Although women were well represented in the early days of computer sciences (1940s), Tech has increasingly been male-dominated since the mid-1980s (most programmers were men, only 38% women). As the tech industry matured, we saw a broadening of the roles that were needed in software companies, allowing more opportunities for women. Women make it to the Head of Marketing position,Training Manager, HR Lead or Director of Client Engagement – all departments that are needed and have an impact on the company. While the Head of Operations, the Director of Technology, the Business Development Manager, those roles remain under-represented by women. Yet those are the very roles that lead to the C-Suite and the Executive table. It is among these positions that companies looking for new CEOs are sourcing candidates. When Board of Directors are adding new board members, they ask for CEOs. Women are as capable as men of heading those departments, but we still meet resistance and the glass ceiling when it comes to moving into revenue-generating roles. If women can’t head the revenue departments, we can’t transition to the top of the chain.

How do we then make a case for women in those roles? Let’s start with how it’s good for your company productivity. When women see a diverse team of managers, they will trust that promotion is not gender restricted. They will likely work harder knowing those positions are within reach, you get twice the options when it comes to moving people up.

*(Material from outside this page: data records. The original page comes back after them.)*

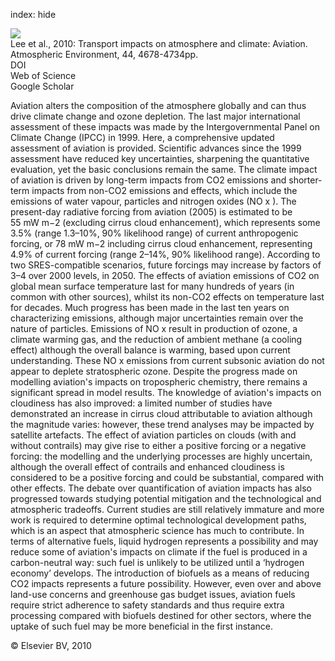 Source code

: index: hide

<div class="Citation">
    <div class="Citation-thumb CitationThumb-linked"  data-href="https://doi.org/10.1016/j.atmosenv.2009.06.005">
      <img src="https://static.claimspace.cloud/climate-study-static/refs/thumbs/8/Lee_et_al_2010-thumb.png" />
    </div>

  <div class="Citation-body">
    <div class="Citation-text">Lee et al., 2010: Transport impacts on atmosphere and climate: Aviation. <span class="Article-journal">Atmospheric Environment, </span><span class="Article-volume">44, </span>4678-4734pp.</div>
    <div class="Citation-links">
      <div class="CitationLink" data-href="https://doi.org/10.1016/j.atmosenv.2009.06.005">
        <div class="CitationLink-icon CitationLink-Doi"></div>
        <div class="CitationLink-text">DOI</div>
      </div>
      <div class="CitationLink" data-href="http://cel.webofknowledge.com/InboundService.do?customersID=atyponcel&smartRedirect=yes&mode=FullRecord&IsProductCode=Yes&product=CEL&Init=Yes&Func=Frame&action=retrieve&SrcApp=literatum&SrcAuth=atyponcel&SID=7CNc3cIRaBKjGbSujFM&UT=WOS:000284389300004">
        <div class="CitationLink-icon CitationLink-Isi"></div>
        <div class="CitationLink-text">Web of Science</div>
      </div>
      <div class="CitationLink" data-href="https://scholar.google.com/scholar?q=10.1016/j.atmosenv.2009.06.005">
        <div class="CitationLink-icon CitationLink-Scholar"></div>
        <div class="CitationLink-text">Google Scholar</div>
      </div>
    </div>
  </div>
</div>

Aviation alters the composition of the atmosphere globally and can thus drive climate change and ozone depletion. The last major international assessment of these impacts was made by the Intergovernmental Panel on Climate Change (IPCC) in 1999. Here, a comprehensive updated assessment of aviation is provided. Scientific advances since the 1999 assessment have reduced key uncertainties, sharpening the quantitative evaluation, yet the basic conclusions remain the same. The climate impact of aviation is driven by long-term impacts from CO2 emissions and shorter-term impacts from non-CO2 emissions and effects, which include the emissions of water vapour, particles and nitrogen oxides (NO                         x                      ). The present-day radiative forcing from aviation (2005) is estimated to be 55 mW m−2 (excluding cirrus cloud enhancement), which represents some 3.5% (range 1.3–10%, 90% likelihood range) of current anthropogenic forcing, or 78 mW m−2 including cirrus cloud enhancement, representing 4.9% of current forcing (range 2–14%, 90% likelihood range). According to two SRES-compatible scenarios, future forcings may increase by factors of 3–4 over 2000 levels, in 2050. The effects of aviation emissions of CO2 on global mean surface temperature last for many hundreds of years (in common with other sources), whilst its non-CO2 effects on temperature last for decades. Much progress has been made in the last ten years on characterizing emissions, although major uncertainties remain over the nature of particles. Emissions of NO                         x                       result in production of ozone, a climate warming gas, and the reduction of ambient methane (a cooling effect) although the overall balance is warming, based upon current understanding. These NO                         x                       emissions from current subsonic aviation do not appear to deplete stratospheric ozone. Despite the progress made on modelling aviation's impacts on tropospheric chemistry, there remains a significant spread in model results. The knowledge of aviation's impacts on cloudiness has also improved: a limited number of studies have demonstrated an increase in cirrus cloud attributable to aviation although the magnitude varies: however, these trend analyses may be impacted by satellite artefacts. The effect of aviation particles on clouds (with and without contrails) may give rise to either a positive forcing or a negative forcing: the modelling and the underlying processes are highly uncertain, although the overall effect of contrails and enhanced cloudiness is considered to be a positive forcing and could be substantial, compared with other effects. The debate over quantification of aviation impacts has also progressed towards studying potential mitigation and the technological and atmospheric tradeoffs. Current studies are still relatively immature and more work is required to determine optimal technological development paths, which is an aspect that atmospheric science has much to contribute. In terms of alternative fuels, liquid hydrogen represents a possibility and may reduce some of aviation's impacts on climate if the fuel is produced in a carbon-neutral way: such fuel is unlikely to be utilized until a ‘hydrogen economy’ develops. The introduction of biofuels as a means of reducing CO2 impacts represents a future possibility. However, even over and above land-use concerns and greenhouse gas budget issues, aviation fuels require strict adherence to safety standards and thus require extra processing compared with biofuels destined for other sectors, where the uptake of such fuel may be more beneficial in the first instance.

<div class="Citation-copy">
&copy; Elsevier BV, 2010
</div>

“Good leadership requires you to surround yourself with people of diverse perspectives who can disagree with you without fear of retaliation.” — Doris Kearns Goodwin

Diversity is good. Women are typically more empathetic and compassionate than men. They consider the feelings of others before acting. There are significant advantages to this when it comes to making businesses successful.

I was once part of a forum of women where someone posted that a client had requested a quote for additional work but that since she knew that they had lost a big account, she was wondering if she should offer them a discount for this new quote. Most of the women debated this with 50% roughly agreeing that a discount was a good idea. I countered, “Do you think a man would ever offer to discount a bid just out of being nice and considerate? Do you think that male client would ever consider asking for a discount from a male service provider?” Of course not. The fact is that the client would not have dreamed of asking for a discount, but as a woman who anticipated her client might be struggling financially, she was going out of her way to be compassionate. 

While this strategy might be bad for the bottom line, it is probably great for retaining clients. When times get rough, this is a perspective you ought to have among executives. Having women as part of your decision-making team means that you have a more rounded view of a situation, consider different perspectives and scenarios, and can make more informed decisions. This is one of the reasons why companies with diversity do better financially (5 to 20% better).

Consider your products and services too. When women have a voice, they will be able to provide the female perspective of your clients. A table full of men might not see that your new sales strategy will run cold with women. The views women bring to the table, their attributes and skills being different than the men’s is a good thing.

“The quality, relevance, and impact of the products and services output by the technology sector can only be improved by having the people who are building them be demographically representative of the people who are using them.”  — Tracy Chou 

Technology is leading the world and when women make up 50% of Tech, we will be well placed to be the change-makers that we have the potential to be. Now that’s a world I want to see. And soon.